Maria Ewa ŁUNKIEWICZ-ROGOYSKA (1895-1967), Composition (1957)
oil, canvas
38 x 46 cm
Signed and dated p.d.
Maria Ewa Lunkiewicz-Rogoyska studied from 1921 to 1924 at the Ecole Nationale des Arts Décoratifs in Paris. After returning to Poland, she settled in Warsaw. She established extensive contacts with avant-garde groups such as "Blok", "Praesens", "a. r." and with artists of these groups, especially with Henryk Stażewski, Mieczysław Szczuka, Władysław Strzemiński, Katarzyna Kobro and others. In 1930 she went to Paris again, where she expanded these contacts to include the "Abstraction-Création" and "Cercle et Carré" groups, with whom she exhibited, and personalities such as Piet Mondrian, Michel Seuphor, Georges Vantongerloo. In 1931 she had her first solo exhibition at the Salon of Czeslaw Garlinski in Warsaw, and in 1932 she took part in one of the most important manifestations of the Polish constructivist avant-garde - the "New Generation" exhibition in Lviv and Lodz. Her painting in those years betrayed the influence of purism of Ozenfant and Jeanneret. In the late 1930s she painted abstract paintings, in which she drew on the experience of Cubism and her own predilection for subdued, subtle colors. During World War II, she lost almost all of her artistic output. After the war, close friends since the interwar years with Henryk Stażewski, she shared a studio with him, which became a lively center of modern art and a meeting place for artists and critics. She was also associated with Miron Bialoszewski's circle and worked with the Tarczynska Theater.
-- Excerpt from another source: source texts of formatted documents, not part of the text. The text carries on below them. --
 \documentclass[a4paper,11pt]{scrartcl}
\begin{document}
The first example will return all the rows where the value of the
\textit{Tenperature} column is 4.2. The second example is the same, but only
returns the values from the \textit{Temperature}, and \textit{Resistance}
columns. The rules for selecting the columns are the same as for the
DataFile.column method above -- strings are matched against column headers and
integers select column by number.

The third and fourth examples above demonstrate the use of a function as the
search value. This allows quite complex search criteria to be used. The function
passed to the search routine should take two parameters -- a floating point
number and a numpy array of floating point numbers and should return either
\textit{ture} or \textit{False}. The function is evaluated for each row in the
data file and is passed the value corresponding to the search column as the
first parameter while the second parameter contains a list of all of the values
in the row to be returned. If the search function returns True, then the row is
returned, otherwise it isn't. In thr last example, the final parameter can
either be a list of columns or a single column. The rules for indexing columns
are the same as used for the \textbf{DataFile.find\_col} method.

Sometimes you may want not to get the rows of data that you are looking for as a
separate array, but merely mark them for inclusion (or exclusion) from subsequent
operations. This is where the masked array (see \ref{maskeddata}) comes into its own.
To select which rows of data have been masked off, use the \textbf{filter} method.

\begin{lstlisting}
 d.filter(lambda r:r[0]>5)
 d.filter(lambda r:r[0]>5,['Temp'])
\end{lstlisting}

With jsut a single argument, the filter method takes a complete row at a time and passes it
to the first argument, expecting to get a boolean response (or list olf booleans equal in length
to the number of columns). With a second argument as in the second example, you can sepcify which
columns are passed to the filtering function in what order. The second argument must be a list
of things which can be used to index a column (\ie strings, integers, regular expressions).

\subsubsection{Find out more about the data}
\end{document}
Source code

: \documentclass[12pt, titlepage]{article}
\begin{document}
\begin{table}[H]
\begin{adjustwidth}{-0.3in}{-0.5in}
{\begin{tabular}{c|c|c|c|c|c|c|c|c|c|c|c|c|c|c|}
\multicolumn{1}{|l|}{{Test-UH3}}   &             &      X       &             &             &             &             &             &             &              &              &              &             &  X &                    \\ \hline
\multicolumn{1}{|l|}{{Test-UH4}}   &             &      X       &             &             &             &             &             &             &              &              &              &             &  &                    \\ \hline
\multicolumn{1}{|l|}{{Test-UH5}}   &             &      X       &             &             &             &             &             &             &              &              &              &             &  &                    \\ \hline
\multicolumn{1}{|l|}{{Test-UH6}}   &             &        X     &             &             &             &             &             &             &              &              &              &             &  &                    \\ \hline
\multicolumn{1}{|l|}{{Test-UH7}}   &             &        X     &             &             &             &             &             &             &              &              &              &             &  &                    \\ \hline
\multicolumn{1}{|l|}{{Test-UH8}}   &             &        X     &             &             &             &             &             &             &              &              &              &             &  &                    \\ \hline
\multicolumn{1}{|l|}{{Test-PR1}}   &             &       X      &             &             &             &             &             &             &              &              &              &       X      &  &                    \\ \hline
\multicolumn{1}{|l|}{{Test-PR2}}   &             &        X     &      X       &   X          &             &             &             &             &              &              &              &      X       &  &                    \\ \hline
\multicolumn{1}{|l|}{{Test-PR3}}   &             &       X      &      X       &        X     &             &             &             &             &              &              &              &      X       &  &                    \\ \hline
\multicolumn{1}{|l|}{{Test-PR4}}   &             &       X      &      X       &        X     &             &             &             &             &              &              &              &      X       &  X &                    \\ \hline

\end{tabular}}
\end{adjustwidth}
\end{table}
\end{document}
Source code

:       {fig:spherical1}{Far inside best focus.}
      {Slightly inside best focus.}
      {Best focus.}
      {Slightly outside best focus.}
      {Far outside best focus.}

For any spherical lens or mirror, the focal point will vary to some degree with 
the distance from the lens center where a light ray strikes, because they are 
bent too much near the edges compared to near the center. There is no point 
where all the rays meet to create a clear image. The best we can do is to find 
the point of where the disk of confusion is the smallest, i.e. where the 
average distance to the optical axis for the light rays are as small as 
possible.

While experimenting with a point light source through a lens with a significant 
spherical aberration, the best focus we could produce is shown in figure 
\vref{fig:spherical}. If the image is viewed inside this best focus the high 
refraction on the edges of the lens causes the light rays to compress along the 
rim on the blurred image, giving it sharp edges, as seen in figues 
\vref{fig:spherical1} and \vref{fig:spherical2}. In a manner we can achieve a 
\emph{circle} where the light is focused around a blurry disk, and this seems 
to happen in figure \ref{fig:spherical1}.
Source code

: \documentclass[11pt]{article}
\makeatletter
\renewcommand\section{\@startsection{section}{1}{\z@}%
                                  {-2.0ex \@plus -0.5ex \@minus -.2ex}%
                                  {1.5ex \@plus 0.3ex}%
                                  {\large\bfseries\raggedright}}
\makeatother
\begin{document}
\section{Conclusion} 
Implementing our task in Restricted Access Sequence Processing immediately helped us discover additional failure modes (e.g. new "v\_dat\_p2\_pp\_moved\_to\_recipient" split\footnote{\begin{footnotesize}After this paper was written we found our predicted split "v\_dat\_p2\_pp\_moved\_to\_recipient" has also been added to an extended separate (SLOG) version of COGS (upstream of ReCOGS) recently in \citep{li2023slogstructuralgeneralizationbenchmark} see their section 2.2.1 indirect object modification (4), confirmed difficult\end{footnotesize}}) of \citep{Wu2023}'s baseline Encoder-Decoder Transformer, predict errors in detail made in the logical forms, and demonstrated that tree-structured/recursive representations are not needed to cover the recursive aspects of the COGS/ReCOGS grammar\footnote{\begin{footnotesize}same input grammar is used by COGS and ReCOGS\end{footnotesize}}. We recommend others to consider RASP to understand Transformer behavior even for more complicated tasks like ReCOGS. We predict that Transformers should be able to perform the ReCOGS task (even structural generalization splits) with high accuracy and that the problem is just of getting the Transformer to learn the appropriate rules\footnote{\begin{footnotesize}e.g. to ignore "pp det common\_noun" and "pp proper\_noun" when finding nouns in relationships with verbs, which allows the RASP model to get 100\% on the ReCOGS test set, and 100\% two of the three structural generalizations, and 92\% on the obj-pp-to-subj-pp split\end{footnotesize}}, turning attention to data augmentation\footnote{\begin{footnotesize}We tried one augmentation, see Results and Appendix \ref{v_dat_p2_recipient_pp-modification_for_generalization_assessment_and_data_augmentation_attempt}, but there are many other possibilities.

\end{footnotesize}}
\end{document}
After 1955, she exhibited at Marian Bogusz's Krzywe Koło Gallery, where she had a solo exhibition in 1962. She participated in the Painting Exhibition in the series "Polish Plastic Work in the Fifteenth Anniversary of the Polish People's Republic", National Museum, Warsaw 1961, the 1st Koszalin Plein Air, Osieki 1963, the 1st Symposium of the "Golden Grape", Zielona Gora 1965.